[Pages 11 in print version. © the Johns Hopkins University Press 1992.]

In attempting to imagine the experience of reading and writing with (or within) this new form of text, one would do well to pay heed to what Mikhail Bakhtin has written about the dialogic, polyphonic, multivocal novel, which he claims "is constructed not as the whole of a single consciousness, absorbing other consciousnesses as objects into itself, but as a whole formed by the interaction of several consciousnesses, none of which entirely becomes an object for the other" (18). Bakhtin's description of the polyphonic literary form presents the Dostoevskian novel as a hypertextual fiction in which the individual voices take the form of lexias.

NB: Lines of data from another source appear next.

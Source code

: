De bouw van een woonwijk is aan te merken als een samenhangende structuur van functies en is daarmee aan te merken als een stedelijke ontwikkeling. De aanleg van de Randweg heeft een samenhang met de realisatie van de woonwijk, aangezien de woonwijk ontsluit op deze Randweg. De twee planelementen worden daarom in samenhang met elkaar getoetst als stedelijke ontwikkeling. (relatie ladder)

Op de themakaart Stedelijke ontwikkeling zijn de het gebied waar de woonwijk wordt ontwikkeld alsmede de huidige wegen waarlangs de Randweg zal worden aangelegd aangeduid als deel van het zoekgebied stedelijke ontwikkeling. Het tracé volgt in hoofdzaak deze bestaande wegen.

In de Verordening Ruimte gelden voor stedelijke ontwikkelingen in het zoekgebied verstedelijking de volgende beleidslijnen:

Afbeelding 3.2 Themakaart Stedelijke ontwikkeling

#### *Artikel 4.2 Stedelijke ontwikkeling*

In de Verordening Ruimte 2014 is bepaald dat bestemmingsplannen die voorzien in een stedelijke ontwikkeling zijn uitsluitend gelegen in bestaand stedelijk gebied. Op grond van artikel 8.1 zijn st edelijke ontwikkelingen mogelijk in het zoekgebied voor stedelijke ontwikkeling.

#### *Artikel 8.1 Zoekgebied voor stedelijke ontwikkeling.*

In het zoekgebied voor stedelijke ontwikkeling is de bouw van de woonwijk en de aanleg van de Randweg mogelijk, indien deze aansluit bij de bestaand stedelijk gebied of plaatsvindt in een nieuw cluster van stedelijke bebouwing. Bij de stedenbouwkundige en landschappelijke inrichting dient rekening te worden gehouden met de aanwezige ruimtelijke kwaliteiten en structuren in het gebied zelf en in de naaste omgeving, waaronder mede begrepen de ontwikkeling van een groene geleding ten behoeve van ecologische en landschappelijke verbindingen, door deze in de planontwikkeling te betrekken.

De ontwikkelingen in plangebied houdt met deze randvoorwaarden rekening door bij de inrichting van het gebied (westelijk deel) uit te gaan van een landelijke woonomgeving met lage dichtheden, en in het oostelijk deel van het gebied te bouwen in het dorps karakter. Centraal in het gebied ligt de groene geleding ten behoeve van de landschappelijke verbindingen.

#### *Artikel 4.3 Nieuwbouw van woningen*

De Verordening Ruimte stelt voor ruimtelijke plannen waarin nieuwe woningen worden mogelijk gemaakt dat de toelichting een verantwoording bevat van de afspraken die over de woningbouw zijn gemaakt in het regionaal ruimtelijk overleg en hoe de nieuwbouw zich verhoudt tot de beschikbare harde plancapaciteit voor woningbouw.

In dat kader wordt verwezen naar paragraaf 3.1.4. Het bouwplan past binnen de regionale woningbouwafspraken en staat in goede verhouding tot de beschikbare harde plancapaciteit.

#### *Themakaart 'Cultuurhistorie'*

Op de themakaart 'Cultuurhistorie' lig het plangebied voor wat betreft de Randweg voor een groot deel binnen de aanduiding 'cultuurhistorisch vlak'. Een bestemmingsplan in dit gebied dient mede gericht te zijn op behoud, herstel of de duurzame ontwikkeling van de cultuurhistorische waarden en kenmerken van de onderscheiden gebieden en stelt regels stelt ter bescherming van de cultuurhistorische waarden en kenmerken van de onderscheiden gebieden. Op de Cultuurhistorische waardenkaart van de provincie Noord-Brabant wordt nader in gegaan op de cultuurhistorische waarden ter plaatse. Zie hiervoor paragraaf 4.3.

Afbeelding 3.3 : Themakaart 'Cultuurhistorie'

If Derrida illuminates hypertextuality from the vantage point of the "bite"or "bit," Bakhtin illuminates it from the vantage point of its own life and force -- its incarnation or instantiation of a voice, a point of view, a Rortyian conversation. Thus, according to Bakhtin, "In the novel itself, nonparticipating 'third persons' are not represented in any way. There is no place for them, compositionally or in the larger meaning of the work" ( Problems, 18). In terms of hypertextuality this points to an important quality of this information medium: hypertext does not permit a tyrannical, univocal voice. Rather the voice is always that distilled from the combined experience of the momentary focus, the lexia one presently reads, and the continually forming narrative of one's reading path.